Ok, how do you make your experiments reproducible?

Reproducing ML experiments with DVC

DVC stands for Data Version Control. It is a free and open-source project that helps you version control your experiments, store large files (on a variety of storage services), track metrics, and build completely reproducible pipelines.

Remotes

DVC doesn’t really handle big file storage for you. It stores metafiles that point to the location of the files. Those places are known as remotes. Here are some of the remotes that DVC supports:

  • Amazon s3
  • Microsoft Azure Blob Storage
  • Google Drive
  • Google Cloud Storage
  • SSH
  • Hadoop Distributed File System (hdfs)
  • HTTP and HTTPS protocols
  • Directory on your file system (local)

End-to-end example

We’ll have a look at a complete ML experiment and integrate it with DVC.
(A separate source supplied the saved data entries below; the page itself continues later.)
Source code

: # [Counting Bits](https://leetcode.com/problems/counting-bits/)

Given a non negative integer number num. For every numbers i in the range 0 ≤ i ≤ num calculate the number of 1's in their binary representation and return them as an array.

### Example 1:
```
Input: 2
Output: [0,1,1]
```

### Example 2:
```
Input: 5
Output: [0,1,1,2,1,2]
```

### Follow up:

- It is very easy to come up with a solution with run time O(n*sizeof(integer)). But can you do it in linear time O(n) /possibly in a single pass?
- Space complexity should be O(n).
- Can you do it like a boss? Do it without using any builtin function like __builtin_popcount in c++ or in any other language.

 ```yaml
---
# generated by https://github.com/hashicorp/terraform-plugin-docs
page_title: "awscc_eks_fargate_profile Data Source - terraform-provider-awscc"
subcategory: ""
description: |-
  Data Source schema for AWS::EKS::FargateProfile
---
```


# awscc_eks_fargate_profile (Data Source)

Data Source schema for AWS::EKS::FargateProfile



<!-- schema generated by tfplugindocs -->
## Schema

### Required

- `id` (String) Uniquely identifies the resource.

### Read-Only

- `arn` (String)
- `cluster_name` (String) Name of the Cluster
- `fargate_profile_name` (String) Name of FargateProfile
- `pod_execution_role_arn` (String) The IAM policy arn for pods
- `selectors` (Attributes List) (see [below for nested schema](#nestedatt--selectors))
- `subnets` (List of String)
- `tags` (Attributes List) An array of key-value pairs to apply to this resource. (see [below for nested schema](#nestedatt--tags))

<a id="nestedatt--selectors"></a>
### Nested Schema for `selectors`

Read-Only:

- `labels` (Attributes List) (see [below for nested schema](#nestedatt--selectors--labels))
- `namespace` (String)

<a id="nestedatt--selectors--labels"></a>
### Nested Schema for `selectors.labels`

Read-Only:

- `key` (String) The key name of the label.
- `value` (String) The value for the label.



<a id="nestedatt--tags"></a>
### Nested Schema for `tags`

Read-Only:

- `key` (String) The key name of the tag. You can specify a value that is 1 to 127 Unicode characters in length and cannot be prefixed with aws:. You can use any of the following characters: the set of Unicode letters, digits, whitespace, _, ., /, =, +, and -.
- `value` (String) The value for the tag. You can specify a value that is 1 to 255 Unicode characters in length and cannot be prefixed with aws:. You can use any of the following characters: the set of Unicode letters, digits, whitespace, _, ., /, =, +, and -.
The data we’re going to use is listings of Udemy courses - 3.682 courses listings from 4 different subjects. The objective is to predict the number of students for each course.

Pretty much every ML pipeline can be boiled down to the following steps (this can be a never-ending cycle):

  • Create dataset
  • Create features
  • Train a model
  • Evaluate the model
  • Deploy the model (if better than previous)

In this example, we’ll skip the deployment altogether and focus on experimenting.

The first experiment

One of the good things about DVC is that you can put off the integration until the very end of your first experiment. We’ll do just that - start with a plain old Python project.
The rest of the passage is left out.